The integration of new genomes into IMG involves computing protein sequence similarities between their genes and genes of all other (new or existing) genomes in the system, assigning IMG terms and protein product names to the genes of the new genomes, identifying fusions and computing conserved gene cassettes (putative operons). For each gene, IMG provides lists of related (e.g. homolog, paralog and ortholog) genes that are based on sequence similarities computed using USEARCH for protein-coding and RNA genes. A fused gene (fusion) is defined as a gene that is formed from the composition (fusion) of two or more previously separate genes (22). Fusions are identified based on computing USEARCH similarities between genes. Only genes from finished genomes are considered as putative components to avoid false predictions from fragmented genes in draft genomes. Furthermore, genes that frequently appear as fragmented in finished genomes, such as ‘transposases’ and ‘integrases’, as well as ‘pseudogenes’ are excluded from fusion calculations. Putative horizontally transferred genes are identified from the sequence similarity data. The phylogenetic distribution of best hits against a set of reference isolate genomes also provides additional information on possible horizontal gene transfers for isolates. A ‘chromosomal cassette’ is defined as a stretch of genes with intergenic distance ≤300 bp, whereby the genes can be on the same or different strands of the chromosome. Chromosomal cassettes with a minimum size of two genes common in at least two separate genomes are defined as ‘conserved chromosomal cassettes’. The identification of common genes across organisms is based on two gene clustering methods, namely, participation in COG and Pfam clusters (23).

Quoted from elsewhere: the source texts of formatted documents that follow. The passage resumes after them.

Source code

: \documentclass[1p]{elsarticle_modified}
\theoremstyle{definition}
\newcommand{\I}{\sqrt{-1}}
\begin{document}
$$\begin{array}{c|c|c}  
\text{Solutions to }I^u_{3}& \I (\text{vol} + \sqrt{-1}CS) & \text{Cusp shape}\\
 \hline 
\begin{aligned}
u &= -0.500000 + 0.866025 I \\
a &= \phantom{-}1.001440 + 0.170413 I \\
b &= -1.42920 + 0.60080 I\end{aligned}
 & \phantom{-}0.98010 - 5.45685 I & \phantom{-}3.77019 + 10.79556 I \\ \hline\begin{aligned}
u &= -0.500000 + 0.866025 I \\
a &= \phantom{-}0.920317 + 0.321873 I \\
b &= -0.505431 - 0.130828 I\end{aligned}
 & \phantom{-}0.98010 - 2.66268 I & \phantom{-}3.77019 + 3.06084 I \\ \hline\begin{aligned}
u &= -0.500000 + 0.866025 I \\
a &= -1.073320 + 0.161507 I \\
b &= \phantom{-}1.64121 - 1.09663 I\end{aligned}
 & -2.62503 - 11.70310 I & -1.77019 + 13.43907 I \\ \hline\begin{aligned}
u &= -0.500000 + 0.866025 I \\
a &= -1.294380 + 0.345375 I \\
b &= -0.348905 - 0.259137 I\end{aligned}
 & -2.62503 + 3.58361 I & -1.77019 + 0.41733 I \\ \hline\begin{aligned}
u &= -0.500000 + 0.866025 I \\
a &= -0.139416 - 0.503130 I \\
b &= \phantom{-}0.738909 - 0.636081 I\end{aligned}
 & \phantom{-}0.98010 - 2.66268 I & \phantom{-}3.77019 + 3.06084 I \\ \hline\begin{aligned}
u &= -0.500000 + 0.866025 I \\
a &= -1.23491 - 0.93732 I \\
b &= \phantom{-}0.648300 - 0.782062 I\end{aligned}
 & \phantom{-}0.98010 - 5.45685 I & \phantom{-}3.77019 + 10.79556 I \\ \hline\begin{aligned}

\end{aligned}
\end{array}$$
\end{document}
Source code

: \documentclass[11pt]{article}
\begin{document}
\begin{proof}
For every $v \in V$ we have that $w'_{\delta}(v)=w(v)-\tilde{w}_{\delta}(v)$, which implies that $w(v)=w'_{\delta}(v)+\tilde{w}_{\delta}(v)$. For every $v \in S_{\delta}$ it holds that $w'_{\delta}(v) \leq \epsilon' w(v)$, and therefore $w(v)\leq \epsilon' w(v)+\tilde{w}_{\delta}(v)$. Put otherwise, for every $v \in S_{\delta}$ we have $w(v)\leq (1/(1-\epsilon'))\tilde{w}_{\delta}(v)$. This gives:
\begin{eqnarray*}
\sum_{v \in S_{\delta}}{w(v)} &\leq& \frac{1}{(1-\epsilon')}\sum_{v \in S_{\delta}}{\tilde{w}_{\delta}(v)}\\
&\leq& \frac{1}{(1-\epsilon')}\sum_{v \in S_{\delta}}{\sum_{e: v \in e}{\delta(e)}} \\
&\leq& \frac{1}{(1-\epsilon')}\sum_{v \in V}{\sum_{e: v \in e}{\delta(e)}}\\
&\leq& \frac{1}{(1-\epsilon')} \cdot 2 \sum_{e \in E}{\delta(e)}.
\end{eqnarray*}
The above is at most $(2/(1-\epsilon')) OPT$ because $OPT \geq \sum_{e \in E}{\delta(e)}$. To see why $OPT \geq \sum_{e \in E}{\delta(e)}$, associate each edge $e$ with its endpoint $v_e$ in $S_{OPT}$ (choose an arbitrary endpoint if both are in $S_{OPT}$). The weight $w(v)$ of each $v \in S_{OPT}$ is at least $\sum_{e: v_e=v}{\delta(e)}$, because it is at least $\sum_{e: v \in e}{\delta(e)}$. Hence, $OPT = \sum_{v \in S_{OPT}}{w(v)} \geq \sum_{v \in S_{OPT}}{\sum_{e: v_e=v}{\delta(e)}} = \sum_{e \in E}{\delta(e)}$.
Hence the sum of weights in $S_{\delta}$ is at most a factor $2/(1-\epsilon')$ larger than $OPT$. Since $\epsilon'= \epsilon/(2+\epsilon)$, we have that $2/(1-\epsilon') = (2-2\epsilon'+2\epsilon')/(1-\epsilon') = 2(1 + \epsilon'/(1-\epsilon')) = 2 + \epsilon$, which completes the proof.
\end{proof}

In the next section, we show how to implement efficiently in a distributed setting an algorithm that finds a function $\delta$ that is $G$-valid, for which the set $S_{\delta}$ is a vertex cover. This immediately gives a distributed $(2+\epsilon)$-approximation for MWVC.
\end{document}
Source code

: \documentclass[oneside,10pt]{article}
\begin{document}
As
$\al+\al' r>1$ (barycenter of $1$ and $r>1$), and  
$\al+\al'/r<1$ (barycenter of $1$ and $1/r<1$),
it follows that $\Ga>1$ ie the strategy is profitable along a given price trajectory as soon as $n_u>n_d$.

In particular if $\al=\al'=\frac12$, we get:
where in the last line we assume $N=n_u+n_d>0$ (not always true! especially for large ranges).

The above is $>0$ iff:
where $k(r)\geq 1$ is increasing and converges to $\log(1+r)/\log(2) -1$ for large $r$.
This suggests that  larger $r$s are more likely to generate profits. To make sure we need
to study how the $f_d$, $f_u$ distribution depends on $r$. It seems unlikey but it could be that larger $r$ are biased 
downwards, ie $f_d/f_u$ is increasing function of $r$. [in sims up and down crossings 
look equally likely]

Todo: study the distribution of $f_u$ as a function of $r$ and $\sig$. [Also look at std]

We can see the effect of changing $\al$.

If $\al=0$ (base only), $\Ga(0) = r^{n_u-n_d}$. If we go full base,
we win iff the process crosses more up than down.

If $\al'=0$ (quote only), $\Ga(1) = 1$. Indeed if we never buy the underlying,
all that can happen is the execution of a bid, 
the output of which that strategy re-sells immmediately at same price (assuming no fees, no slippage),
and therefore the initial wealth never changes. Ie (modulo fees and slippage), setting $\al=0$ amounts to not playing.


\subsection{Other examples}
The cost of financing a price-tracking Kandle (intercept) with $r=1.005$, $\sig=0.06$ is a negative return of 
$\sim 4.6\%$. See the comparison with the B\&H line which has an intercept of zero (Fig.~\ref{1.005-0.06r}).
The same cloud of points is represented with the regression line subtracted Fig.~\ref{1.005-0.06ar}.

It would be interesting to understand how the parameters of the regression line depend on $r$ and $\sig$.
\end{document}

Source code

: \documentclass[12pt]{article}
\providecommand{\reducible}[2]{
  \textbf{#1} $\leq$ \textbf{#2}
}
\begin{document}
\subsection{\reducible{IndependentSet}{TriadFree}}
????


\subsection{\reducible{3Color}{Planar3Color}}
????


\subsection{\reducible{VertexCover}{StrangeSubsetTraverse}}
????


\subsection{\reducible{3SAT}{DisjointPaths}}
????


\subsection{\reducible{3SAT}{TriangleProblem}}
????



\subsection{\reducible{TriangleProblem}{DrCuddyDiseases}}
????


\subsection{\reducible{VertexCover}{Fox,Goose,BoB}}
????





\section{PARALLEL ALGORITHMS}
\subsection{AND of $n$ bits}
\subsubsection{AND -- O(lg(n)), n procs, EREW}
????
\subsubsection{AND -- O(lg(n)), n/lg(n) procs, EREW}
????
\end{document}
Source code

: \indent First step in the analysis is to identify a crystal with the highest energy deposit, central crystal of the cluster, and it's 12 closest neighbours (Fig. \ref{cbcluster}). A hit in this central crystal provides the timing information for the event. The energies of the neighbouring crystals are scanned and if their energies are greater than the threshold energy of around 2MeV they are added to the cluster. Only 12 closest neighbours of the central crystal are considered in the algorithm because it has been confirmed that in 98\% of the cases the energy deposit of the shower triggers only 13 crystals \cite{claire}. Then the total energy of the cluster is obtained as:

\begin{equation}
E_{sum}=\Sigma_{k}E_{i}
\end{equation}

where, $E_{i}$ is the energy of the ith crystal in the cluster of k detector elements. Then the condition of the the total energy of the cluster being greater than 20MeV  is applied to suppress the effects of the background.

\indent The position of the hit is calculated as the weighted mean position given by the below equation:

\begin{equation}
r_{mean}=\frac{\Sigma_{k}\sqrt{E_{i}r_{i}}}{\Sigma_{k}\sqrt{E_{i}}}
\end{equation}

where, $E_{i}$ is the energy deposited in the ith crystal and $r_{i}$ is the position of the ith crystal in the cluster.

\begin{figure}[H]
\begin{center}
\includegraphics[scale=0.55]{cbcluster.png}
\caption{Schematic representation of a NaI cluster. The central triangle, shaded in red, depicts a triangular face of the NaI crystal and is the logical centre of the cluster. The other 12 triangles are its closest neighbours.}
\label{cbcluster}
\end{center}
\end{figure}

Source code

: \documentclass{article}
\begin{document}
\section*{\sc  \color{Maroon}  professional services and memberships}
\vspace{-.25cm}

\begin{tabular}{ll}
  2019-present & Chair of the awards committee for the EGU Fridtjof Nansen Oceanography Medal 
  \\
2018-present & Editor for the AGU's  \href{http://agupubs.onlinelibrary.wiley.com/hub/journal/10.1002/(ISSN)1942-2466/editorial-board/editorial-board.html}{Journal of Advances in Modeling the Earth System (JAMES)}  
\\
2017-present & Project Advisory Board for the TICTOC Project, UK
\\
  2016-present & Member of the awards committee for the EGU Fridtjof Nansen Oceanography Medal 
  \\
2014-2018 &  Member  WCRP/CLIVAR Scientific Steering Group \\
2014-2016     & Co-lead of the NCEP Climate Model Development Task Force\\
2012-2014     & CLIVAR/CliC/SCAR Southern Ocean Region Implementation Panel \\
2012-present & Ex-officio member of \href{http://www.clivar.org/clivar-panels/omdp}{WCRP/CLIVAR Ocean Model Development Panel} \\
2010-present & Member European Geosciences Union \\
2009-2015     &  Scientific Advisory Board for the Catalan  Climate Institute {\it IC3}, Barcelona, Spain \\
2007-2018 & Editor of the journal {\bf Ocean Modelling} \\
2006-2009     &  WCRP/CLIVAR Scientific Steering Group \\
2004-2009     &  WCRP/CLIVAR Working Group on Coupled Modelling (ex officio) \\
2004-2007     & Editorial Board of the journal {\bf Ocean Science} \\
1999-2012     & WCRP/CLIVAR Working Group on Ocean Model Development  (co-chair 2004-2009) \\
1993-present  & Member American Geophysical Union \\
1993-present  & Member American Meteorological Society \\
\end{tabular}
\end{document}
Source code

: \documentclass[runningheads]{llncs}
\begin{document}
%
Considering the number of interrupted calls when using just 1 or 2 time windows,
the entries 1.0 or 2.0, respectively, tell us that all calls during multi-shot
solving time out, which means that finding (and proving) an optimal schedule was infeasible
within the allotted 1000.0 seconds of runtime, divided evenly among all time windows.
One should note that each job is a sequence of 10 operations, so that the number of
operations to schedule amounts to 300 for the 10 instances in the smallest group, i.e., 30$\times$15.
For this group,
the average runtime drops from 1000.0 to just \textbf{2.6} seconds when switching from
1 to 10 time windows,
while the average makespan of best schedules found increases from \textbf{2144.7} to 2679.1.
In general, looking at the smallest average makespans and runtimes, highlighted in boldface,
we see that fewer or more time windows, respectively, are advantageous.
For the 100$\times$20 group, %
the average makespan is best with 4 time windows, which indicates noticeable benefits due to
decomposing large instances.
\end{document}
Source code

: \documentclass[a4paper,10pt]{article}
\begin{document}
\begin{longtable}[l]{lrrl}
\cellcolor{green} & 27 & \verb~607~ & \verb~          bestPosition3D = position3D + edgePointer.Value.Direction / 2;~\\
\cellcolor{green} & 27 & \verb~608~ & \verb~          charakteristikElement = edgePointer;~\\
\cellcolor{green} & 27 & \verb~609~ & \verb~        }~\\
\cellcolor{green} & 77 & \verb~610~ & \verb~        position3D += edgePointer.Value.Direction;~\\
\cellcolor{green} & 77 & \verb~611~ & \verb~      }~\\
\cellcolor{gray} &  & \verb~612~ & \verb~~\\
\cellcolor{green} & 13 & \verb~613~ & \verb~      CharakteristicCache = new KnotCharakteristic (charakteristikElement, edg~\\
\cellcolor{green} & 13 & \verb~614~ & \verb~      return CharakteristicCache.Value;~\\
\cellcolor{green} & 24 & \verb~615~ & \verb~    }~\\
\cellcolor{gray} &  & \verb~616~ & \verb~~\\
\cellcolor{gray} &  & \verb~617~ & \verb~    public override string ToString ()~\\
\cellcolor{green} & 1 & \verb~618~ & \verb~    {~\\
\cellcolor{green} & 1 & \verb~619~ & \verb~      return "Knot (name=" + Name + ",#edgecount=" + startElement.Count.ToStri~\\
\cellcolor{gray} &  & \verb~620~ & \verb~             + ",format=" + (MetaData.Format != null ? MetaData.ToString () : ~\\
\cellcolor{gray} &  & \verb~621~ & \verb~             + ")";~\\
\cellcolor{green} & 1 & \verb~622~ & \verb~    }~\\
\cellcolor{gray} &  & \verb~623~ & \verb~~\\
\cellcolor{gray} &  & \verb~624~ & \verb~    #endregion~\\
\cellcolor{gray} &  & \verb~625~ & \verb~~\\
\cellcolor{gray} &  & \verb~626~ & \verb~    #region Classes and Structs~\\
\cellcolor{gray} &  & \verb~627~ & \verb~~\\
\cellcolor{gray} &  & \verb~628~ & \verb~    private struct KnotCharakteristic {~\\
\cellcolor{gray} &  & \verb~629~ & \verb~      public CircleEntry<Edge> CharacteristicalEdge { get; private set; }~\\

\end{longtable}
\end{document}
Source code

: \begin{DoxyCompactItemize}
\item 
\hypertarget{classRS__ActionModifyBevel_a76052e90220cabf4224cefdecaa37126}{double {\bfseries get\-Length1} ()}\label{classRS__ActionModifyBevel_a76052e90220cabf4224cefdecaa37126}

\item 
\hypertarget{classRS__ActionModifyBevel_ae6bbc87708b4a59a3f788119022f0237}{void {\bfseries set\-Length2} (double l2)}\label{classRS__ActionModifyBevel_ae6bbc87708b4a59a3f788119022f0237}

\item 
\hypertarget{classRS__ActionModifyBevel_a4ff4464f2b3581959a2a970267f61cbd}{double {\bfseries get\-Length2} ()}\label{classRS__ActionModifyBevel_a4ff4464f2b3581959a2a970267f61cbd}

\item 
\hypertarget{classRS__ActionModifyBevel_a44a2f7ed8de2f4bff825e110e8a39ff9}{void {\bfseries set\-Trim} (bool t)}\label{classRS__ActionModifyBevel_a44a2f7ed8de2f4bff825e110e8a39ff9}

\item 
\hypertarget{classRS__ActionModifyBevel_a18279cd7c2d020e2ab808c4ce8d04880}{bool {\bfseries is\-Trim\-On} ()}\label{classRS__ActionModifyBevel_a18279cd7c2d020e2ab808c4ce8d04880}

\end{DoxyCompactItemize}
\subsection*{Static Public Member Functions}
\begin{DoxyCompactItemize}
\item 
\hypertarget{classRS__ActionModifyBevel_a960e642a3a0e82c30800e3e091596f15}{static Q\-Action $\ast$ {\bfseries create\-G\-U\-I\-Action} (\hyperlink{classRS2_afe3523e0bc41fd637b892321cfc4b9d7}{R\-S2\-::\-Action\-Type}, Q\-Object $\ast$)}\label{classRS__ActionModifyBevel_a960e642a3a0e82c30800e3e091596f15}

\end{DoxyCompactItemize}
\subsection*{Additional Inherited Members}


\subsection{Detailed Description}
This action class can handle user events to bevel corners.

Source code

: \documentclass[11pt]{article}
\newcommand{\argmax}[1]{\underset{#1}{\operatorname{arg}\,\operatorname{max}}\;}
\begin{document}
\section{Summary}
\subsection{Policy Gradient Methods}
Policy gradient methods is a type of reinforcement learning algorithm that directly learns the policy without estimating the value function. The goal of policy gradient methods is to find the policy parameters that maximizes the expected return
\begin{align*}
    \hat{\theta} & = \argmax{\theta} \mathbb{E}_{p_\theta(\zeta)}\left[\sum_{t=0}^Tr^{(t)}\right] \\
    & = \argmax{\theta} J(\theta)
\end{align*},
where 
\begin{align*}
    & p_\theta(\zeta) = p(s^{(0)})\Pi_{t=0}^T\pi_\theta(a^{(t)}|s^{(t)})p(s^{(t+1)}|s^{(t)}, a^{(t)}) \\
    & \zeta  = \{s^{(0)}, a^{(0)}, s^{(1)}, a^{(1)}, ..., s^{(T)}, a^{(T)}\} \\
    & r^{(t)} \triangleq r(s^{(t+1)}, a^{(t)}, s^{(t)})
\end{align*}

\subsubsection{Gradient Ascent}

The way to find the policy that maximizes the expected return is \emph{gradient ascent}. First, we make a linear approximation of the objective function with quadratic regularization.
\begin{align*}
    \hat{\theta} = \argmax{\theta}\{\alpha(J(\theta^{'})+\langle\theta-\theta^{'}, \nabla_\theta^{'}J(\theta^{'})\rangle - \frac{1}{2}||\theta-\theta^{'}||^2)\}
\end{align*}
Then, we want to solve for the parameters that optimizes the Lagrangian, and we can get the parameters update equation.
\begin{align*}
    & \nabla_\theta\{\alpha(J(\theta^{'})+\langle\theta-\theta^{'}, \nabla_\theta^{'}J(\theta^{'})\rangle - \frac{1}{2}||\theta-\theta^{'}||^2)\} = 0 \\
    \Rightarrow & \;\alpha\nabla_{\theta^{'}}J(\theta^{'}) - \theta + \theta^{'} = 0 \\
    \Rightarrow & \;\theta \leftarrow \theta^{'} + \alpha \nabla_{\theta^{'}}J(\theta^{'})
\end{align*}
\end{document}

Note that for public and private genomes that are already associated with genes and/or protein product names, the native gene and/or product names are preserved in IMG unless their replacement is explicitly requested at the time they are submitted for annotation and integration into IMG.

DATA CONTENT

Genomics data

The content of IMG has grown steadily since the first version released in March 2005, with the current version of IMG (as on 10 September 2013) containing 11 568 bacterial, archaeal and eukaryotic genomes, an increase of >300% since August 2011 (24). IMG also includes 2848 viral genomes, 1198 plasmids that did not come from a specific microbial genome sequencing project and 581 genome fragments, bringing its total content to 16 195 genome datasets with >42 million protein-coding genes.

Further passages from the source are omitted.